* [Stored data entries]
---
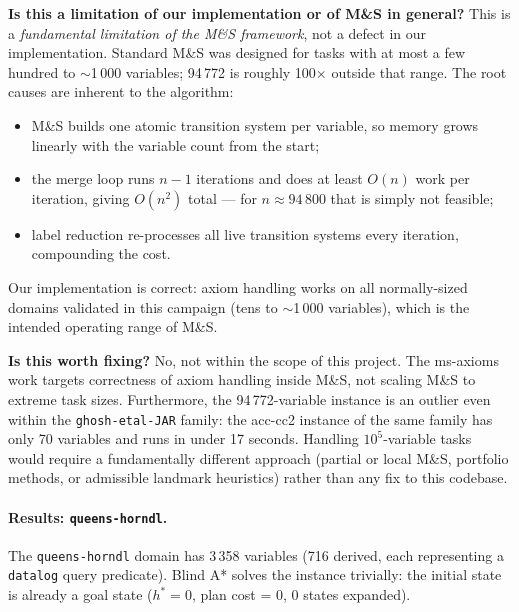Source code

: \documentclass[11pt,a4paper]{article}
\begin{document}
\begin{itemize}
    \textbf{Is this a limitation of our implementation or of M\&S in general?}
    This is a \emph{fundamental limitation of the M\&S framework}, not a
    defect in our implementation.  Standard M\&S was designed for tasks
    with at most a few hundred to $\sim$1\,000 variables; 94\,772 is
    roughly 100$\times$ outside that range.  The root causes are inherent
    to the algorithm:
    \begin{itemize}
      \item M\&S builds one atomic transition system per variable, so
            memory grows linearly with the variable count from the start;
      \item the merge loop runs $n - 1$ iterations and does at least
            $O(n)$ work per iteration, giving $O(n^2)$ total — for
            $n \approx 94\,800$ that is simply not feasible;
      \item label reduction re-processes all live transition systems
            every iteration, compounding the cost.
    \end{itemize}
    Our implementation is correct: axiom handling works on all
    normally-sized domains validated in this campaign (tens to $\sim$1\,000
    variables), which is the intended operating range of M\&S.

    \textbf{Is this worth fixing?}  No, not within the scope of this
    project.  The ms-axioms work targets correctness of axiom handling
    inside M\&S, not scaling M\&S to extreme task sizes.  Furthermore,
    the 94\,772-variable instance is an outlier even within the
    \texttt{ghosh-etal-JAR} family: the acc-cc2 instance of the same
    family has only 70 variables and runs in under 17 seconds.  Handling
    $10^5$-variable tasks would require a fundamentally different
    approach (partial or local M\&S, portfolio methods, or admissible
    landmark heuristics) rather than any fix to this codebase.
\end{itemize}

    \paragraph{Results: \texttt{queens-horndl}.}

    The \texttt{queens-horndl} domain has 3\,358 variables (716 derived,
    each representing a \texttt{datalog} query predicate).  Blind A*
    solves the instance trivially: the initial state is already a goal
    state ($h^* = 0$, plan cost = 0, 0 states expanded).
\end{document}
---
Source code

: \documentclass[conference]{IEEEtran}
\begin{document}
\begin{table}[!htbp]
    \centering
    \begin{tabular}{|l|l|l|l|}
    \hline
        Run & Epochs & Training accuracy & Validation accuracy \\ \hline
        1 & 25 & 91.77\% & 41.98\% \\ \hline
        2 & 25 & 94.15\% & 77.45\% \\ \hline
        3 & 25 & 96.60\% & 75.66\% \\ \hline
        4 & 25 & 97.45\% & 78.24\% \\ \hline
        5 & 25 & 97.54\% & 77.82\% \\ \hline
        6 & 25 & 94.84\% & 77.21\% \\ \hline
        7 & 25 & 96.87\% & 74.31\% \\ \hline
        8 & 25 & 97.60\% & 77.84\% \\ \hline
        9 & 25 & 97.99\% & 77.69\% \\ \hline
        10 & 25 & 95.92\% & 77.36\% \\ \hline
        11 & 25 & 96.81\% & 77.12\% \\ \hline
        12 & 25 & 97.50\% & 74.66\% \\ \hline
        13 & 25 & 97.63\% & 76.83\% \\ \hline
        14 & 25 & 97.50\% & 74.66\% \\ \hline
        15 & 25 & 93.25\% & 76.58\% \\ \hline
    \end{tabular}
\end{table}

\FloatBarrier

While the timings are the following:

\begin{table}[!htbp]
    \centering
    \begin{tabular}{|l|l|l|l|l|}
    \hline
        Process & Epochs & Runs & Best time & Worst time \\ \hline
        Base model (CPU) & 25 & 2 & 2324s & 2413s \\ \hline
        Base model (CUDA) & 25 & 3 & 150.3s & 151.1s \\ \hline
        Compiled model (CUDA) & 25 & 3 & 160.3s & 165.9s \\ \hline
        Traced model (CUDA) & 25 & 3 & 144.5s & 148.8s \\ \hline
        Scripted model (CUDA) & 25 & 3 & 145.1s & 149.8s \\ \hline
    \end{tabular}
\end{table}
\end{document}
---
* [How to complete this task] Looking at the data above, report how many of its lines include the word "begin". The number alone is the answer.

* [Response to the exercise] 8